[Recorded data]
========

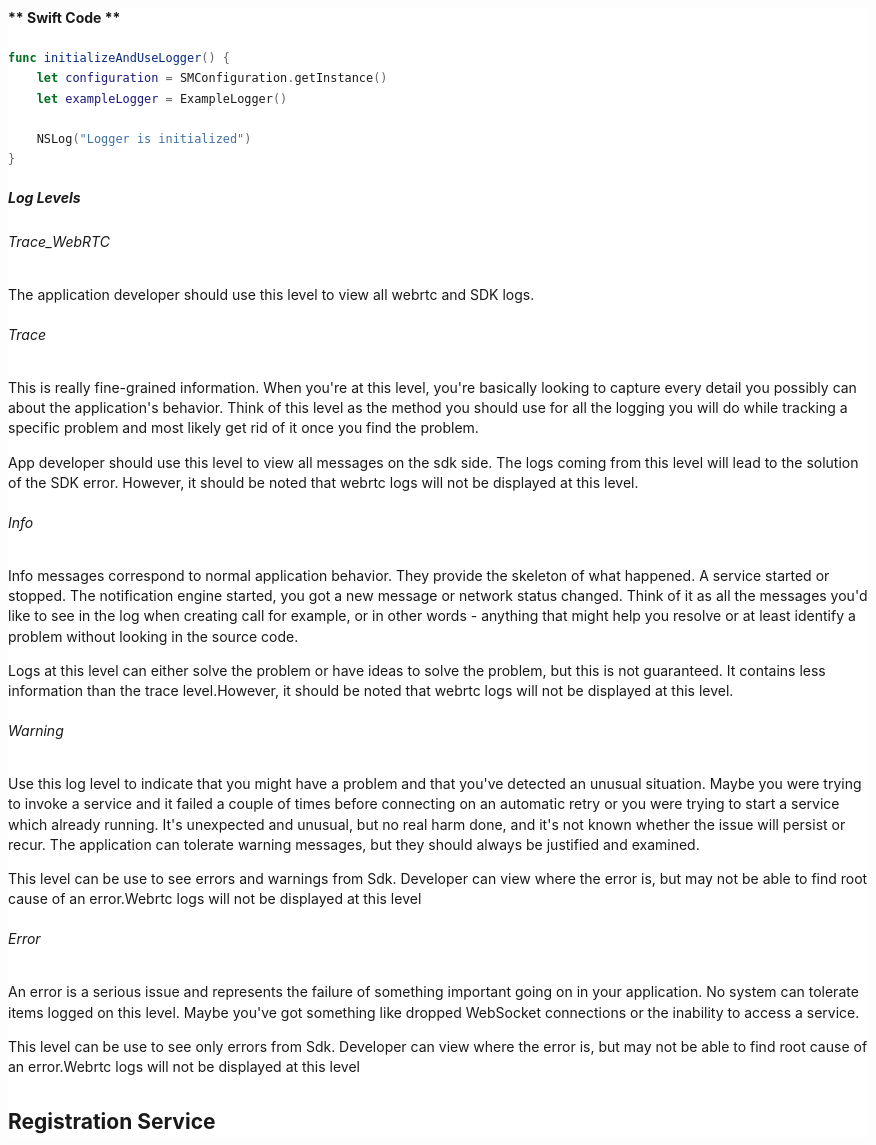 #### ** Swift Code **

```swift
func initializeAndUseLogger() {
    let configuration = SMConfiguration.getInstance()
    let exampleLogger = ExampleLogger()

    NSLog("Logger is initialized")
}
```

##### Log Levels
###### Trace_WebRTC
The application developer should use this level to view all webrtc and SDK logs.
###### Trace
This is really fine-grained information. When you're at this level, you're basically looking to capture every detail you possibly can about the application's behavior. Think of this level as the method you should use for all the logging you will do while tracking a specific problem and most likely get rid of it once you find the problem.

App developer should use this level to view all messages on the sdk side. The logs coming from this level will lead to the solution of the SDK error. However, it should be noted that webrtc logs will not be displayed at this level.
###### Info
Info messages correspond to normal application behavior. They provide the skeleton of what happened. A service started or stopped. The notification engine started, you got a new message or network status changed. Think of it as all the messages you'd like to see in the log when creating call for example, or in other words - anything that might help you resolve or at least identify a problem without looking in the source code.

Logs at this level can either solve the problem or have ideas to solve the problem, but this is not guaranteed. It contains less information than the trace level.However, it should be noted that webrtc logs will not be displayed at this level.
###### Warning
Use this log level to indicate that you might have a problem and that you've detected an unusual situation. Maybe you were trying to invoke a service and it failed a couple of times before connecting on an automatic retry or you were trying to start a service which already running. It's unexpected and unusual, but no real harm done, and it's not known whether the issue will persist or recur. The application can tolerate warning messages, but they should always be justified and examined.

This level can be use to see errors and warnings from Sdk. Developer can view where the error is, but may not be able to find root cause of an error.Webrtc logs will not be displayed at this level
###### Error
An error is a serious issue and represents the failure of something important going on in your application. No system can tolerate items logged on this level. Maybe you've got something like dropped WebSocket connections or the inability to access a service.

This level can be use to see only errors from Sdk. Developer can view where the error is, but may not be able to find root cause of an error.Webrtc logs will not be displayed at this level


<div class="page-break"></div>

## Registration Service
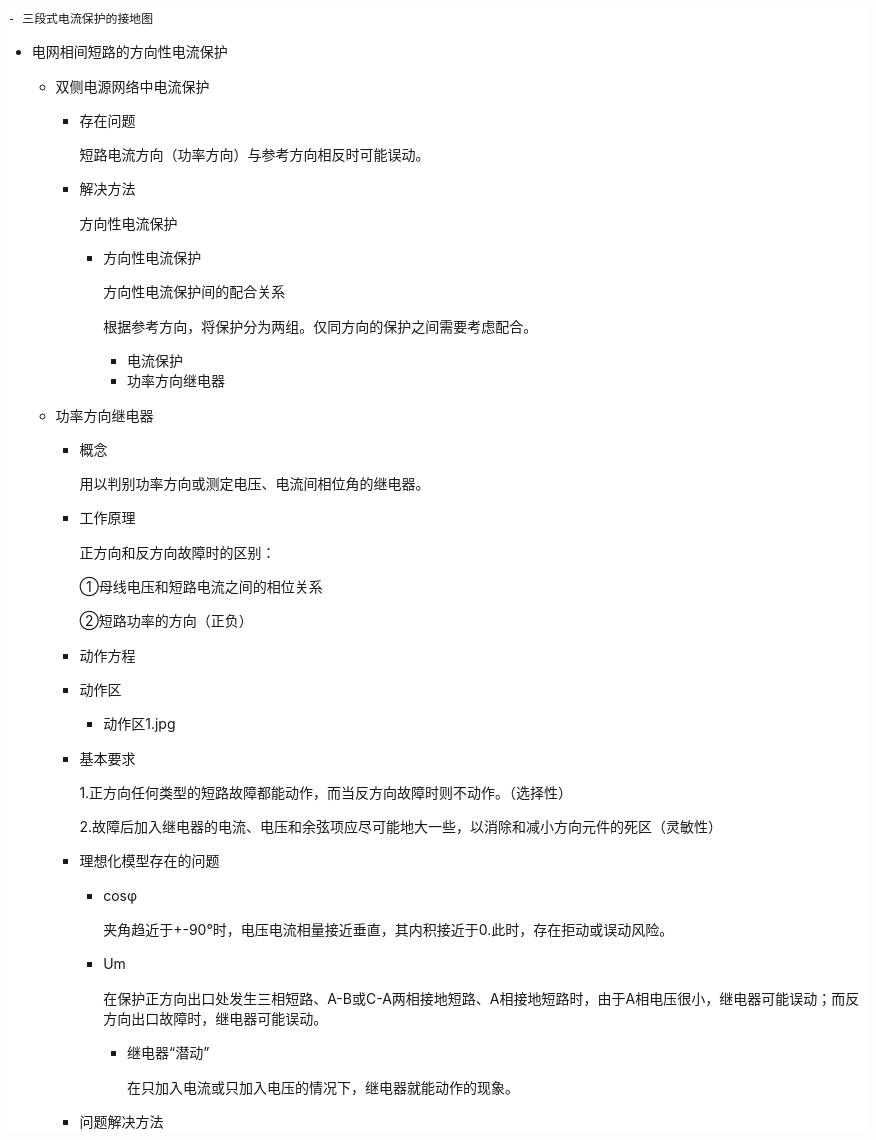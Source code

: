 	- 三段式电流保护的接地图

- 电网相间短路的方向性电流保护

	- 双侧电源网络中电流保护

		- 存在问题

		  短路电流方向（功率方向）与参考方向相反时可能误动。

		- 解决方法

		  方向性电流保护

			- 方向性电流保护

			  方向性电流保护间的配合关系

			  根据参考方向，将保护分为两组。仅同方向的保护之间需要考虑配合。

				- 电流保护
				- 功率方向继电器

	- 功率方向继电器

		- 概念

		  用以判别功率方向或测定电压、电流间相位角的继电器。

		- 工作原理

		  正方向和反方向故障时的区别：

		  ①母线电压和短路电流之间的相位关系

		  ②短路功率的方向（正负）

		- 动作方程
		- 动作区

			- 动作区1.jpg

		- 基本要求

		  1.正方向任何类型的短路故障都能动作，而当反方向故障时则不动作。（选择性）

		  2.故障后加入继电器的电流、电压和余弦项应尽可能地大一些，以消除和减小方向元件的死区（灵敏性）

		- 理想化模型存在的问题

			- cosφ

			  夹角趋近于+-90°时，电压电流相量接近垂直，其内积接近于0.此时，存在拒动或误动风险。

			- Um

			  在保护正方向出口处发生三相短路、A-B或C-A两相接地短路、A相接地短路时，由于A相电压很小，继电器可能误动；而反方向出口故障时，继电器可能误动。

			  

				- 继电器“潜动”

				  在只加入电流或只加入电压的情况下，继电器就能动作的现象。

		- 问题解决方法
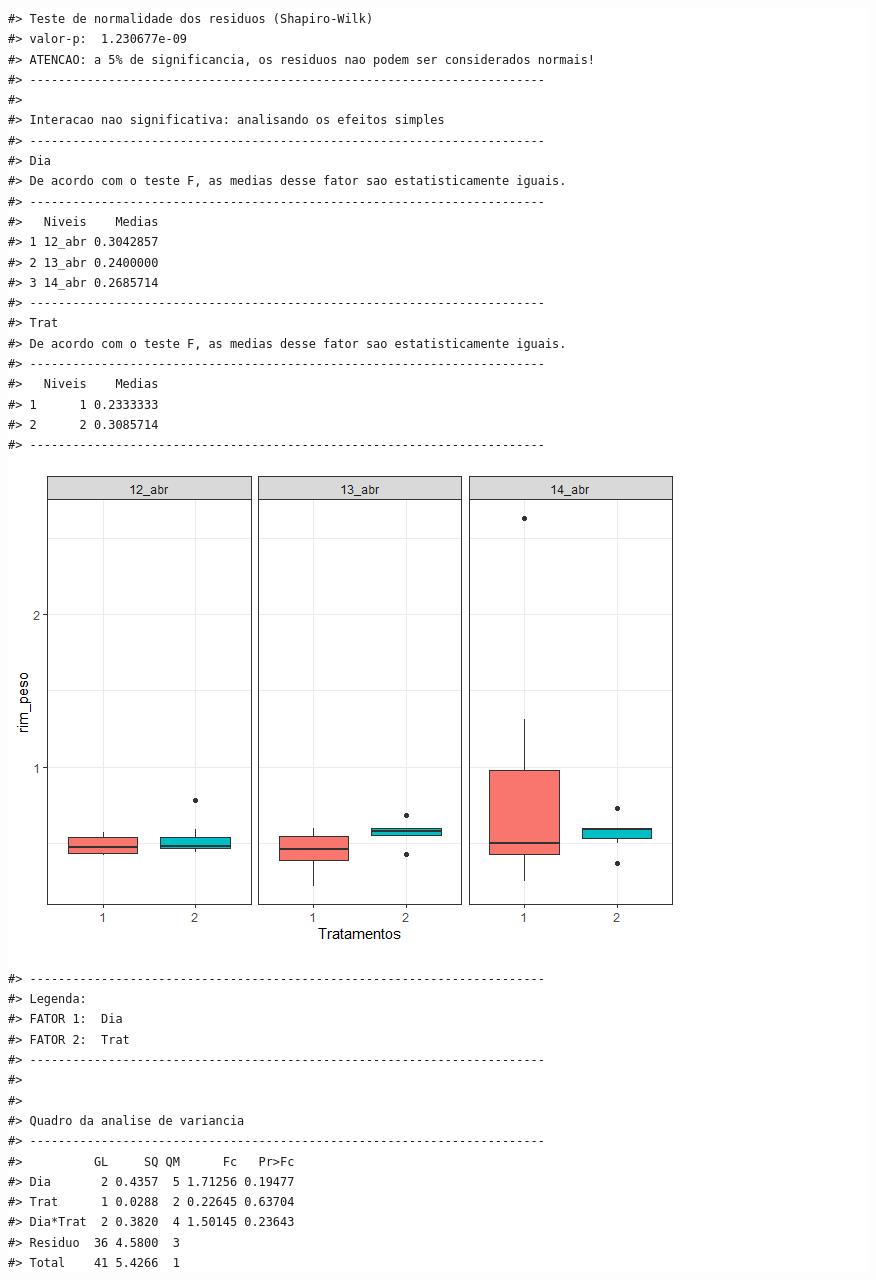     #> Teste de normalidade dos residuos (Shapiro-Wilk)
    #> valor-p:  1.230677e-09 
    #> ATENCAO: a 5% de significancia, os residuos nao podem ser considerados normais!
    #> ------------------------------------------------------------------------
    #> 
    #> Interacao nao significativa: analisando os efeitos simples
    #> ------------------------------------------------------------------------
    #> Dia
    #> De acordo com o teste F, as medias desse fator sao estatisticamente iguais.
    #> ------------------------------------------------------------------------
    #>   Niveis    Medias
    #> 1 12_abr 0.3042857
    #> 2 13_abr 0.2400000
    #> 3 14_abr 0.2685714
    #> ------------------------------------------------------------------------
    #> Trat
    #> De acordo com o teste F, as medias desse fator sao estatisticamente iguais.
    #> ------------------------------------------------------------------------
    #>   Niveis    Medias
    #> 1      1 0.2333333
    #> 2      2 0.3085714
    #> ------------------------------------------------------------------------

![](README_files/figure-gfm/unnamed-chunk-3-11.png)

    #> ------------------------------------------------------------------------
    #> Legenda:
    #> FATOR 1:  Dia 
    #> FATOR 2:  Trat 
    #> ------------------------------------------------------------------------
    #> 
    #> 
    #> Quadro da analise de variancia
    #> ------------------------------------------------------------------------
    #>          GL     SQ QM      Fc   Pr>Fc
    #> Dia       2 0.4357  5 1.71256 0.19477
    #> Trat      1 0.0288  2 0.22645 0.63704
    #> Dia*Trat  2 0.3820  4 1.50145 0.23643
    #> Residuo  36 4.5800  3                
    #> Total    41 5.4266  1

========

TASK GOAL. List all lines above in which the string "that" appears.

REPLY TO THE EXERCISE.
App developer should use this level to view all messages on the sdk side. The logs coming from this level will lead to the solution of the SDK error. However, it should be noted that webrtc logs will not be displayed at this level.
Info messages correspond to normal application behavior. They provide the skeleton of what happened. A service started or stopped. The notification engine started, you got a new message or network status changed. Think of it as all the messages you'd like to see in the log when creating call for example, or in other words - anything that might help you resolve or at least identify a problem without looking in the source code.
Logs at this level can either solve the problem or have ideas to solve the problem, but this is not guaranteed. It contains less information than the trace level.However, it should be noted that webrtc logs will not be displayed at this level.
Use this log level to indicate that you might have a problem and that you've detected an unusual situation. Maybe you were trying to invoke a service and it failed a couple of times before connecting on an automatic retry or you were trying to start a service which already running. It's unexpected and unusual, but no real harm done, and it's not known whether the issue will persist or recur. The application can tolerate warning messages, but they should always be justified and examined.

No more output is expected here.